A ascensão pacífica da China incomoda
(*) José Nelson Bessa Maia
O rápido e sustentado crescimento da China tem sido um dos elementos mais relevantes na evolução da economia global nos últimos 40 anos. Esse dinamismo e vigor têm contribuído não só para apoiar o crescimento econômico mundial, mas também para alterar a geopolítica e a governança do sistema internacional. No entanto, esse avanço pacífico da China desperta em alguns círculos dominantes no Ocidente o receio de eventuais mudanças na atual ordem internacional vigente desde 1945, com a perda de influência de algumas velhas potências econômicas diante da ascensão de importantes economias emergentes como a China.
Apesar do papel estabilizador da China e de sua postura responsável nos mercados globais, o seu papel crescente como grande importador, investidor e provedor de cooperação externa para os países menos desenvolvidos vem causando não só admiração pelo modelo chinês nos parceiros em desenvolvimento, mas também desconforto em países considerados avançados da Europa e da América do Norte. A iniciativa chinesa do Cinturão e Rota (BRI) voltada para impulsionar o comércio e a integração econômica entre os países que a compõem tem sido frequente alvo de críticas por parte de lideranças e think-tanks de países ocidentais.

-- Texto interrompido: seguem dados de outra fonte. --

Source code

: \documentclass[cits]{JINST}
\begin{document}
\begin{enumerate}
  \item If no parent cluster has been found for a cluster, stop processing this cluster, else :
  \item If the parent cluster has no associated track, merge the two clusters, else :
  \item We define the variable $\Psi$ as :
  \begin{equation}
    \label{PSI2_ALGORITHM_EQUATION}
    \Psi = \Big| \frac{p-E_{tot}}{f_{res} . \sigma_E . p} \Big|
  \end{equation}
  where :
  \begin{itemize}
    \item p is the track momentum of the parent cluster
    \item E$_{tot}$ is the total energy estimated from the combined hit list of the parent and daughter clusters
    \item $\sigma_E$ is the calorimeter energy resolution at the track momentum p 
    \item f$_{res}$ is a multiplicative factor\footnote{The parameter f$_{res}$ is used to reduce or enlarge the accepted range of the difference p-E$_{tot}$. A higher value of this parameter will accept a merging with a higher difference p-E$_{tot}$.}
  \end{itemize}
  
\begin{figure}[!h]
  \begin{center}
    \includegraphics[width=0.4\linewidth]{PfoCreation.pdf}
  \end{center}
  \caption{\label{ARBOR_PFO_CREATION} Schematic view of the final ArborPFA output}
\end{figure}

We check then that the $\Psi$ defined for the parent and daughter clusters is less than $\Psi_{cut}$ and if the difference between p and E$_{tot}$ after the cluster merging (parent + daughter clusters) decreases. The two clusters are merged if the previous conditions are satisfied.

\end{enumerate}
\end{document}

Na recente 48ª Cúpula do G7 na Alemanha (26-28 de junho) foi anunciada uma iniciativa global de infraestrutura para países em desenvolvimento. Os EUA pretendem alavancar US$ 200 bilhões para o programa nos próximos cinco anos por meio de uma combinação de recursos públicos e do setor privado. A União Europeia, por seu turno, comprometeu-se com 300 bilhões de euros. Juntamente com as contribuições dos demais membros, a meta geral seria atingir um orçamento de US$ 600 bilhões. Não obstante, no caso dos EUA, a frágil situação fiscal e elevada dívida dificultará a obtenção de recursos para o programa, o que poderá torná-lo um projeto inviável.

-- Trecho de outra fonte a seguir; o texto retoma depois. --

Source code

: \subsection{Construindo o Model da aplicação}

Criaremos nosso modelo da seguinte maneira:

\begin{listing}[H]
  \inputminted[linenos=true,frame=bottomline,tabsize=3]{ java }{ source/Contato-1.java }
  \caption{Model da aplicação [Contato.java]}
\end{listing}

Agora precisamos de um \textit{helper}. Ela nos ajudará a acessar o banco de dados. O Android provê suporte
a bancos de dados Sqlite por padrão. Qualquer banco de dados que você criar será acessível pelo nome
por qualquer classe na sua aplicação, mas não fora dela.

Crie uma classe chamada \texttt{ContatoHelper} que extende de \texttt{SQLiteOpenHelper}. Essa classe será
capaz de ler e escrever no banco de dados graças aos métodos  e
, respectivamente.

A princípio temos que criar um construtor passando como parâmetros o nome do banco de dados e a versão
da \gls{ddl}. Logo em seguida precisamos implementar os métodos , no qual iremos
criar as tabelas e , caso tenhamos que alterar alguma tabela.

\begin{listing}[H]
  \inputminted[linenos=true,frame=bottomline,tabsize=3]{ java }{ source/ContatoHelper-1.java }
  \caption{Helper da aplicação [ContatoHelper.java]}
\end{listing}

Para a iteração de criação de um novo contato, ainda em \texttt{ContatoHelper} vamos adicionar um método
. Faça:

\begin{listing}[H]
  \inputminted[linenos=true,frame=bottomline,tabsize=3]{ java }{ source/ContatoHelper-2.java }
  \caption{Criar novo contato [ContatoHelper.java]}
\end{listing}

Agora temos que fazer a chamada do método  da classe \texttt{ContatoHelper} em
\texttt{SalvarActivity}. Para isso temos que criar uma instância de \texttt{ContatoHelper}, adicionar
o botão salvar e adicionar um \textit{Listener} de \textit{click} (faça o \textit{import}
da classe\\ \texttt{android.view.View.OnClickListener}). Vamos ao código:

Na verdade, o objetivo da iniciativa do G7 é buscar reduzir a crescente influência da China no mundo por meio dos seus significativos fluxos de comércio, investimento e de ajuda externa com as economias em desenvolvimentos. O plano visa, portanto, a competir com a BRI, oferecendo financiamento para projetos de infraestrutura. O plano foi apresentado pela primeira vez na Cúpula do G7 do ano passado na Grã-Bretanha, mas pouco avançou e foi agora renomeado. Deixou de ser apelidado de “Reconstrução de um Mundo Melhor” (B3W) para ser chamado de “Parceria para a Infraestrutura e Investimento Global” (PGII), após a implosão da agenda doméstica do presidente Joe Biden no Congresso americano.

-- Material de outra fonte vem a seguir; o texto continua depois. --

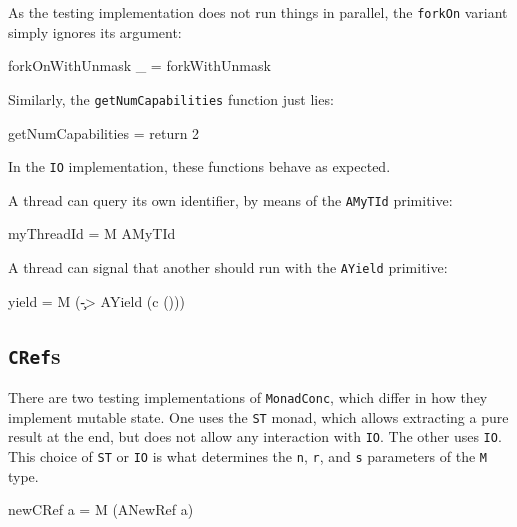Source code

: As the testing implementation does not run things in parallel, the
\verb|forkOn| variant simply ignores its argument:

\begin{haskellcode}
forkOnWithUnmask _ = forkWithUnmask
\end{haskellcode}

Similarly, the \verb|getNumCapabilities| function just lies:

\begin{haskellcode}
getNumCapabilities = return 2
\end{haskellcode}

In the \verb|IO| implementation, these functions behave as expected.

A thread can query its own identifier, by means of the \verb|AMyTId|
primitive:

\begin{haskellcode}
myThreadId = M AMyTId
\end{haskellcode}


A thread can signal that another should run with the \verb|AYield|
primitive:

\begin{haskellcode}
yield = M (\c -> AYield (c ()))
\end{haskellcode}


\subsection{\texttt{CRef}s}
\label{sec:execution-primops-cref}

There are two testing implementations of \verb|MonadConc|, which
differ in how they implement mutable state. One uses the \verb|ST|
monad, which allows extracting a pure result at the end, but does not
allow any interaction with \verb|IO|. The other uses \verb|IO|. This
choice of \verb|ST| or \verb|IO| is what determines the \verb|n|,
\verb|r|, and \verb|s| parameters of the \verb|M| type.

\begin{haskellcode}
newCRef a = M (ANewRef a)
\end{haskellcode}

Autoridades dos EUA afirmam insistentemente que os países que firmam acordos da BRI com a China acabam caindo numa armadilha do endividamento e estariam, portanto, em contrapartida oferecendo o plano do Ocidente como alternativa. Todavia, os EUA são notoriamente ruins em investir e manter sua própria infraestrutura física, de modo que não faz sentido tentarem construir projetos de infraestrutura no exterior. A China, ao contrário, é mais experiente e rápida na construção de grandes obras públicas, não apenas no seu território, mas também em todo o mundo. Além disso, os projetos da BRI se concentram na conectividade mútua, no ganha-ganha para ambos os lados, na contribuição para o desenvolvimento local e regional e na inclusão social. Por isso as empresas construtoras chinesas dominam as concorrências dos principais credores de financiamento a infraestrutura, como o Banco Mundial e outros bancos regionais de desenvolvimento. Dos 20 maiores empreiteiros de construção no mundo, 14 estão na China, seis estão na Europa e nenhum está nos EUA.
Com relação aos ataques dos EUA de atribuir à BRI "armadilhas da dívida", análise do Banco Mundial conclui que, se todos os projetos de infraestrutura de transporte do Cinturão e Rota forem realizados, até 2030, a iniciativa chinesa gerará US$ 1,6 trilhão em receitas para o mundo, ou 1,3% do PIB global. E até 90% das receitas resultantes do funcionamento dos projetos serão compartilhadas pelos países parceiros, beneficiando mais as economias de baixa e média renda. Além disso, entre 2015 e 2030, 7,6 milhões de pessoas sairão da pobreza extrema e 32 milhões da pobreza moderada. Além dessas previsões, segundo o porta-voz do Ministério das Relações Exteriores da China, nenhum dos países parceiros do Cinturão e Rota endossou a narrativa de que "a BRI cria armadilhas da dívida”. Trata-se, portanto, de mais uma tentativa de desqualificar as relações de novo tipo que se processam entre a China e o mundo em desenvolvimento.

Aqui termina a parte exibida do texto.